Throwback Thursday: When Not Everyone Liked the Citgo Sign

With the Red Sox in the playoffs, we revisit a debate on the Boston Globe opinion page over the now-iconic landmark.

It being Red Sox playoff season, what better occasion to revisit a time when the Kenmore Square Citgo Sign’s status as a cultural icon was somewhat less universally acknowledged.

The sign has existed in some form since 1940, though it was the “Cities Service” sign until 1965, when the company rebranded with a zippier name. In October of 1976, a disgruntled Red Line rider set off a weeks-long debate in the Letter to the Editor section of the Boston Globe. On September 24, Helen Kirby of Southborough wrote (subscription required) to the newspaper:

For years I adored the ride across the Charles, both in and out of Boston. The one blight on that wonderful landscape was THAT (CITGO) SIGN, blinking, expanding, retracting. During the short-lived power cutback, it was turned off. What a delight not to see it winking at me.

Can we start a campaign to get it turned off permanently?

But even then, the Citgo sign had its fans, and through the month of October, they wrote to the paper with equally strong opinions. (Kirby had the occasional disgruntled supporter, too.) Walter Guertin of Belmont wrote:

As one who had to learn the streets of Boston through trial and error (mostly error), I remember that the Citgo sign at Kenmore Square was my savior on more than one occasion. It’s Boston’s very own ‘North Star.’ Keep the sign!
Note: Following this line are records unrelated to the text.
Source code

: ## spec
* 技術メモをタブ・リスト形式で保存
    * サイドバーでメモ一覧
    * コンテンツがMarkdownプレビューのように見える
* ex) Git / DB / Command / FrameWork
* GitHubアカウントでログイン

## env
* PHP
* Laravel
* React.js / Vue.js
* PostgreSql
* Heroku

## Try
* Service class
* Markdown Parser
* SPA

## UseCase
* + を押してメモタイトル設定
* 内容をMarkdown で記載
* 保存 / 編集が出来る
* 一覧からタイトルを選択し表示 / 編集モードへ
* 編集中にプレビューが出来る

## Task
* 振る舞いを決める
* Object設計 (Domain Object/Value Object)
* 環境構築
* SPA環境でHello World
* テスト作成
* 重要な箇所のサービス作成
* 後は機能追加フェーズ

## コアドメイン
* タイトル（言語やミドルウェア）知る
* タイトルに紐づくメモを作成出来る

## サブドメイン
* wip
One of the defenders established that even by 1966, just one year after the sign made its modern debut, it had already earned a place in the hearts of some Boston residents. Warren Thayer of Amesbury’s letter is one for the ages. He wrote:

I don’t know how long it has been there, but 10 years ago The Sign was already a legend—at least at BU. The highest status on campus went to those with top-floor, end rooms at Myles Standish Hall so they had an unobstructed view. If things were really bad, they had the inner peace of knowing that they could always relax, get stoned and watch The Sign all night. All this while we underlings on the lower floors actually put in for room transfers …

Given its soothing powers over BU undergrads, it’s no wonder that in 1983 when Citgo threatened to take the sign down—the governor had forced it to shut its lights off in 1979 as a symbol of energy conservation—Boston rallied to its side, urging the Landmarks Commission to save it. The Boston Globe editors were among its defenders. Having read those many letters years earlier, they wrote that the sign “has been an important reference point, emotionally and geographically, for many Bostonians.”

Though the Commission didn’t act, Citgo heard the cry, repaired and relit the sign. Decades later, it probably still gets the occasional grumble from aestheticians and environmentalists, but it has also made its way onto enough postcards and Buzzfeed lists that we imagine its here to stay.